(Records provided Opens)

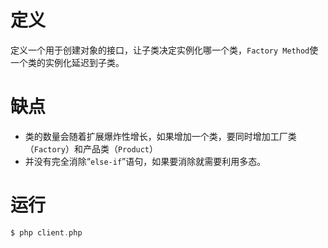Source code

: # 定义
定义一个用于创建对象的接口，让子类决定实例化哪一个类，`Factory Method`使一个类的实例化延迟到子类。
# 缺点
- 类的数量会随着扩展爆炸性增长，如果增加一个类，要同时增加工厂类（`Factory`）和产品类（`Product`）
- 并没有完全消除“`else-if`”语句，如果要消除就需要利用多态。
# 运行
```php
$ php client.php
```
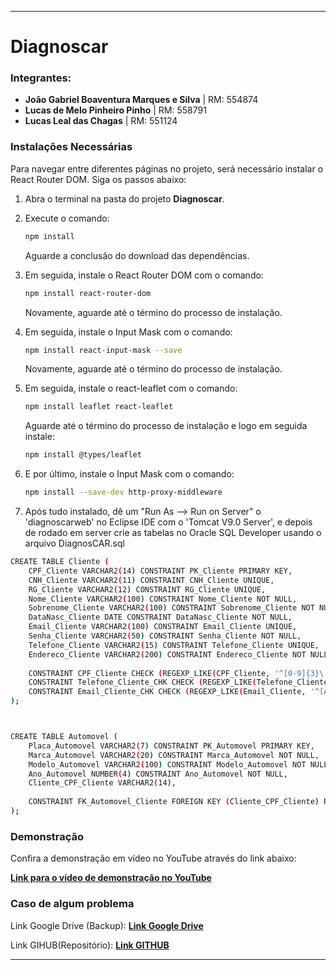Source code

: 
---

# Diagnoscar

### Integrantes:
- **João Gabriel Boaventura Marques e Silva** | RM: 554874
- **Lucas de Melo Pinheiro Pinho** | RM: 558791
- **Lucas Leal das Chagas** | RM: 551124

### Instalações Necessárias
Para navegar entre diferentes páginas no projeto, será necessário instalar o React Router DOM. Siga os passos abaixo:

1. Abra o terminal na pasta do projeto **Diagnoscar**.
2. Execute o comando:
   ```bash
   npm install
   ```
   Aguarde a conclusão do download das dependências.

3. Em seguida, instale o React Router DOM com o comando:
   ```bash
   npm install react-router-dom
   ```
   Novamente, aguarde até o término do processo de instalação.

4. Em seguida, instale o Input Mask com o comando:
   ```bash
   npm install react-input-mask --save
   ```
   Novamente, aguarde até o término do processo de instalação.

5. Em seguida, instale o react-leaflet com o comando:
   ```bash
   npm install leaflet react-leaflet
   ```
   Aguarde até o término do processo de instalação e logo em seguida instale:
      ```bash
   npm install @types/leaflet
   ```
6. E por último, instale o Input Mask com o comando:
   ```bash
   npm install --save-dev http-proxy-middleware
   ```

6. Após tudo instalado, dê um "Run As --> Run on Server" o 'diagnoscarweb' no Eclipse IDE com o 'Tomcat V9.0 Server', e depois de rodado em server crie as tabelas no Oracle SQL Developer usando o arquivo DiagnosCAR.sql

```bash
CREATE TABLE Cliente (
    CPF_Cliente VARCHAR2(14) CONSTRAINT PK_Cliente PRIMARY KEY,
    CNH_Cliente VARCHAR2(11) CONSTRAINT CNH_Cliente UNIQUE,
    RG_Cliente VARCHAR2(12) CONSTRAINT RG_Cliente UNIQUE,
    Nome_Cliente VARCHAR2(100) CONSTRAINT Nome_Cliente NOT NULL,
    Sobrenome_Cliente VARCHAR2(100) CONSTRAINT Sobrenome_Cliente NOT NULL,
    DataNasc_Cliente DATE CONSTRAINT DataNasc_Cliente NOT NULL,
    Email_Cliente VARCHAR2(100) CONSTRAINT Email_Cliente UNIQUE,
    Senha_Cliente VARCHAR2(50) CONSTRAINT Senha_Cliente NOT NULL,
    Telefone_Cliente VARCHAR2(15) CONSTRAINT Telefone_Cliente UNIQUE,
    Endereco_Cliente VARCHAR2(200) CONSTRAINT Endereco_Cliente NOT NULL,
    
    CONSTRAINT CPF_Cliente CHECK (REGEXP_LIKE(CPF_Cliente, '^[0-9]{3}\.[0-9]{3}\.[0-9]{3}-[0-9]{2}$')),
    CONSTRAINT Telefone_Cliente_CHK CHECK (REGEXP_LIKE(Telefone_Cliente, '^\(\d{2}\) \d{4,5}-\d{4}$')),
    CONSTRAINT Email_Cliente_CHK CHECK (REGEXP_LIKE(Email_Cliente, '^[A-Za-z0-9._%+-]+@[A-Za-z0-9.-]+\.[A-Za-z]{2,}$'))
);



CREATE TABLE Automovel (
    Placa_Automovel VARCHAR2(7) CONSTRAINT PK_Automovel PRIMARY KEY,
    Marca_Automovel VARCHAR2(20) CONSTRAINT Marca_Automovel NOT NULL,
    Modelo_Automovel VARCHAR2(100) CONSTRAINT Modelo_Automovel NOT NULL,
    Ano_Automovel NUMBER(4) CONSTRAINT Ano_Automovel NOT NULL,
    Cliente_CPF_Cliente VARCHAR2(14),
    
    CONSTRAINT FK_Automovel_Cliente FOREIGN KEY (Cliente_CPF_Cliente) REFERENCES Cliente(CPF_Cliente)
);
```

### Demonstração
Confira a demonstração em vídeo no YouTube através do link abaixo:

[**Link para o vídeo de demonstração no YouTube**](https://youtu.be/rzC4lISP7Jo)

### Caso de algum problema
Link Google Drive (Backup): [**Link Google Drive**](https://drive.google.com/drive/folders/1fOA1DFnIBCm7X4X5p-MeAOfecm5RT8Ze?usp=drive_link)

Link GIHUB(Repositório): [**Link GITHUB**](https://github.com/thejaobiell/sprint4-frontend)

---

(Records provided Closes)

== Task instructions ==
Only the count, no other text: how many lines in the listing above hold "Lucas"?

== Solution to this exercise ==
2